• Problem details: Search the data for the word "ideals" and copy every line where it occurs.

• The data:
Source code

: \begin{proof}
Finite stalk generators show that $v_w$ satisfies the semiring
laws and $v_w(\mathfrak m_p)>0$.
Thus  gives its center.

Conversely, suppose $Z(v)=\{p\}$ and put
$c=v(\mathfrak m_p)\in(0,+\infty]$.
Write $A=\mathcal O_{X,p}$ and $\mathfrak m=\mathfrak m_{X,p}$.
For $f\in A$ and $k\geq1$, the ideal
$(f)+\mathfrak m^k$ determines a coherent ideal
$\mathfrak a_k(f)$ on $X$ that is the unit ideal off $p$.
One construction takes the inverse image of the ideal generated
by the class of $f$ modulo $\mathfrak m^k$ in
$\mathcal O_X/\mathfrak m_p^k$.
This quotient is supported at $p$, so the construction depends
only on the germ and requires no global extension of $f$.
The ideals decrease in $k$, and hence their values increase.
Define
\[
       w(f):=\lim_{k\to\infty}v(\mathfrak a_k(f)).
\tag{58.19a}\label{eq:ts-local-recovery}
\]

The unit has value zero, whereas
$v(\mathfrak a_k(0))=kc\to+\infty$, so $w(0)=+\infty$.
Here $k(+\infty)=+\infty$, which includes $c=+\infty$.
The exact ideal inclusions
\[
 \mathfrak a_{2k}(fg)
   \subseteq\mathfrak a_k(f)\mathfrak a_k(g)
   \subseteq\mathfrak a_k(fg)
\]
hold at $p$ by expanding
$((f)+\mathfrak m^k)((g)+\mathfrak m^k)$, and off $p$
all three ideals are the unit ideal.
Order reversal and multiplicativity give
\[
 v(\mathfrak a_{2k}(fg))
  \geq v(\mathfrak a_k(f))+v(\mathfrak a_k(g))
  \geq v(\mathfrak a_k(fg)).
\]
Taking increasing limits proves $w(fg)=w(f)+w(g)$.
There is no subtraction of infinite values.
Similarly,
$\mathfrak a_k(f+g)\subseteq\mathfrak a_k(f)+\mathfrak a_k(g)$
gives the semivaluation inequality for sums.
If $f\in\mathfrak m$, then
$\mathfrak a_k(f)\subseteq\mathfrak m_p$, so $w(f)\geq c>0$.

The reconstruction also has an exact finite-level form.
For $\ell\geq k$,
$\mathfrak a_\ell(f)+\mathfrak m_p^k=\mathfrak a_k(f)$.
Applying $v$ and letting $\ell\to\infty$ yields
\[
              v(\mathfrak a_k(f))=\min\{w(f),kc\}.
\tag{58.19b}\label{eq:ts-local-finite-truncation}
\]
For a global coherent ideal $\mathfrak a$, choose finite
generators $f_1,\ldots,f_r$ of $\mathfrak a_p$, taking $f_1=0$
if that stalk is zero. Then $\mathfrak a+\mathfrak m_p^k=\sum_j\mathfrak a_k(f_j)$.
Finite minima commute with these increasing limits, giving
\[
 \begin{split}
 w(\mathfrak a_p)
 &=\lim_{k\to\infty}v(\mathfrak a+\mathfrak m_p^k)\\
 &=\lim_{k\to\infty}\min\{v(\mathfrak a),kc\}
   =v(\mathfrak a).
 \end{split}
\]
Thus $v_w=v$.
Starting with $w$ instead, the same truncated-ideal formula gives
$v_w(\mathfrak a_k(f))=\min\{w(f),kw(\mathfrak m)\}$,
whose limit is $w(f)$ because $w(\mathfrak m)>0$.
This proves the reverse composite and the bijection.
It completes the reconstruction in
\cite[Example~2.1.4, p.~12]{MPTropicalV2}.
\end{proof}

• Result of this exercise:
The ideals decrease in $k$, and hence their values increase.
all three ideals are the unit ideal.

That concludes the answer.